Cédant aux instances de Henri III, Catherine se mit à la poursuite de d’Alençon. Lorsqu’elle parvint à le rejoindre, il imposa pour première condition à un accord la mise en liberté de sa sœur. Une trêve de quelques mois fut donc signée entre la mère et le fils, mais les clauses n’en ayant pas été loyalement tenues, le duc d’Alençon, loin de déposer les armes, appela à son aide le duc Casimir, qui vint le joindre avec sept mille reîtres. Grossie de tous les mécontens, l’armée rebelle devint un véritable danger. Suppliée par Henri III de reprendre son rôle de médiatrice, Catherine, pour avoir plus facilement raison de son fils, emmena Marguerite et Mme de Sauve. Si le duc se montra cette fois plus docile, il ne céda pas uniquement aux instances de sa sœur et aux caresses insidieuses de Mme de Sauve ; il convoitait déjà cette couronne ducale que lui offraient les provinces des Flandres en pleine révolte contre Philippe II ; et lorsqu’aux états qui se réunirent à Blois, la majorité catholique invita le roi à maintenir l’unité de religion et à en finir avec la dernière résistance des protestans dans le Bourbonnais et l’Auvergne, lui, leur allié de la veille, il accepta le commandement de l’armée qui allait les combattre et leur reprit La Charité et Issoire. De son côté, Marguerite était partie pour les Flandres, où elle allait recruter des auxiliaires et des amis pour son frère d’Alençon ; mais elle ne dépassa pas Liège, et son retour ne fut pas sans danger : guettée à la fois par les Espagnols et par les protestans de France, en armes sur la frontière, elle ne regagna qu’à grand’peine La Fère, où elle avait donné rendez-vous au duc d’Alençon.

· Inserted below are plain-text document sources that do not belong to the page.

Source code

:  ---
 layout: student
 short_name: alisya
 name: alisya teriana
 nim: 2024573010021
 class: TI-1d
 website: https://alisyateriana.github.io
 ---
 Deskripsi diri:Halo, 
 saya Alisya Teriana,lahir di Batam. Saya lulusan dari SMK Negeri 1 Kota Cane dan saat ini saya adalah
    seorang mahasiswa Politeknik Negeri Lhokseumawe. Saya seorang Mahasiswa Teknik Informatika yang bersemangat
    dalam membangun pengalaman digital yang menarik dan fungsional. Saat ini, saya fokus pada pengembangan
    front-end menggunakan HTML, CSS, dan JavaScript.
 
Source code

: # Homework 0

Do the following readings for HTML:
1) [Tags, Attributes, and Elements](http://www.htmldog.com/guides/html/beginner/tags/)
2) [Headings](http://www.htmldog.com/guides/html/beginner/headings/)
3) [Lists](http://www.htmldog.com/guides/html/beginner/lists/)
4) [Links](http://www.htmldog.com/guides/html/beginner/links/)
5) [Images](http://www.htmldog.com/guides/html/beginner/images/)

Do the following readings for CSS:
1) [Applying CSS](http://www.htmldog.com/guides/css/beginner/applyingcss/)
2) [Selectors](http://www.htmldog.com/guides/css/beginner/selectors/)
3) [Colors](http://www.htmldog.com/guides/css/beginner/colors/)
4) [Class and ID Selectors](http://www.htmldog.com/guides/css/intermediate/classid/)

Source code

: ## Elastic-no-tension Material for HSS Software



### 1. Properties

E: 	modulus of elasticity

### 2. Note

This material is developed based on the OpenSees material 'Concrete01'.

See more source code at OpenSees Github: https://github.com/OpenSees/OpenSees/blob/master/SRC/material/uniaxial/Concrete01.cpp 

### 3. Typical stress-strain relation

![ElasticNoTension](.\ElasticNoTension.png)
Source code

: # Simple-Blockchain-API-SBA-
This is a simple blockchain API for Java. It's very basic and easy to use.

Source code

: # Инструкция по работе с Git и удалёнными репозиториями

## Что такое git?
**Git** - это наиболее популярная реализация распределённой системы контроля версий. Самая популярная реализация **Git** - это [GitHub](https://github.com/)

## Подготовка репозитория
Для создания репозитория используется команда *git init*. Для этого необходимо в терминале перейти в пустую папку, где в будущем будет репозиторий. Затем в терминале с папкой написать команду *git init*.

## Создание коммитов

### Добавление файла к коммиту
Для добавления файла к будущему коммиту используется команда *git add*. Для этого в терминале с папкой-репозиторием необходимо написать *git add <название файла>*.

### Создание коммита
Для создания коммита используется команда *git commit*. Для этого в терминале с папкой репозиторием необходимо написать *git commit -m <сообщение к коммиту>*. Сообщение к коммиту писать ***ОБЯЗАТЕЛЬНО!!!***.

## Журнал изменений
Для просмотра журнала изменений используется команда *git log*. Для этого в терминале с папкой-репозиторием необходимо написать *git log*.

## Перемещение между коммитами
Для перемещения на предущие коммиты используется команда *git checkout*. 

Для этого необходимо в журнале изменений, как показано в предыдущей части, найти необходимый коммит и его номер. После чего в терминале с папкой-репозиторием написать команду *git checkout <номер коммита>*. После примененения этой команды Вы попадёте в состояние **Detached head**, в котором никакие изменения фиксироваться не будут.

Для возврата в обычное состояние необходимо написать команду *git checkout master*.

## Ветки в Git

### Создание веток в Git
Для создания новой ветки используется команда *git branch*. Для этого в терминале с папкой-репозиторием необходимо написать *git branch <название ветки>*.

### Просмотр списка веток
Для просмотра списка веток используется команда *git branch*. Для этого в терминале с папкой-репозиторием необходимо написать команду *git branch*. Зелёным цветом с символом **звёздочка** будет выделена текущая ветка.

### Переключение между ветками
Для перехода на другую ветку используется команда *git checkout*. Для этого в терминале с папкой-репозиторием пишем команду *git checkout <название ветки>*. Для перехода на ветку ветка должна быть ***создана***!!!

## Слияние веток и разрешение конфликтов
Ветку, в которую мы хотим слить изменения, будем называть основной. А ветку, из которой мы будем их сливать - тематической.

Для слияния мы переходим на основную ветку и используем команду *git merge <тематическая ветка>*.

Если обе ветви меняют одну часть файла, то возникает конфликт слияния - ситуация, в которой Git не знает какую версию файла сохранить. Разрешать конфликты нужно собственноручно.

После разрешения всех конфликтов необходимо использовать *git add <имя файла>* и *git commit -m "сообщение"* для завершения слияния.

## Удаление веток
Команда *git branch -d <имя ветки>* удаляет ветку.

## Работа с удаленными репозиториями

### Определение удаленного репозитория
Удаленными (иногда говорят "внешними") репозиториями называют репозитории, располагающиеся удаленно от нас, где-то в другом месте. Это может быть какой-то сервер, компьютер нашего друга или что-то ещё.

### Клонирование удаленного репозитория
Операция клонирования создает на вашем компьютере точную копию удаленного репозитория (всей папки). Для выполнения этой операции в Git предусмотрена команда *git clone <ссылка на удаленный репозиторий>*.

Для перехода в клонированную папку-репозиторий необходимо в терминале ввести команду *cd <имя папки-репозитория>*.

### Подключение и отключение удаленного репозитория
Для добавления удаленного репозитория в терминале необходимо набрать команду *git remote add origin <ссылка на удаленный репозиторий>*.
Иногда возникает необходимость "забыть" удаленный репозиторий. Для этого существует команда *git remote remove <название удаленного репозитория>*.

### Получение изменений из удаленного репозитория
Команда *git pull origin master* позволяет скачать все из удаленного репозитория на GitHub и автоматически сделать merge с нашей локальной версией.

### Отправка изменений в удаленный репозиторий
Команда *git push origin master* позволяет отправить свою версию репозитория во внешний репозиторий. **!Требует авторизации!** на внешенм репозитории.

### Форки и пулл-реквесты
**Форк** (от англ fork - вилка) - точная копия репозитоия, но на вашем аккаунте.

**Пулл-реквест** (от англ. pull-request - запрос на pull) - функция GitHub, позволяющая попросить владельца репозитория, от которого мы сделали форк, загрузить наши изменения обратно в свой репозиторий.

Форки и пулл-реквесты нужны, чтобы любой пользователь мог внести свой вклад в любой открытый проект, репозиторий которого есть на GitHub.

Durant les deux mois qu’elle y passa et qui ne « furent que deux petits jours, » elle s’y trouva dans une intimité forcée et de tous les instans avec le bel Harlay de Chanvalon, qui partageait avec Jean de Simier la faveur du duc. Si, dans cette première rencontre, elle fut soutenue contre elle-même par le souvenir de Bussy, elle y reçut du moins ce premier coup de foudre qui jettera plus tard un si grand trouble dans sa vie.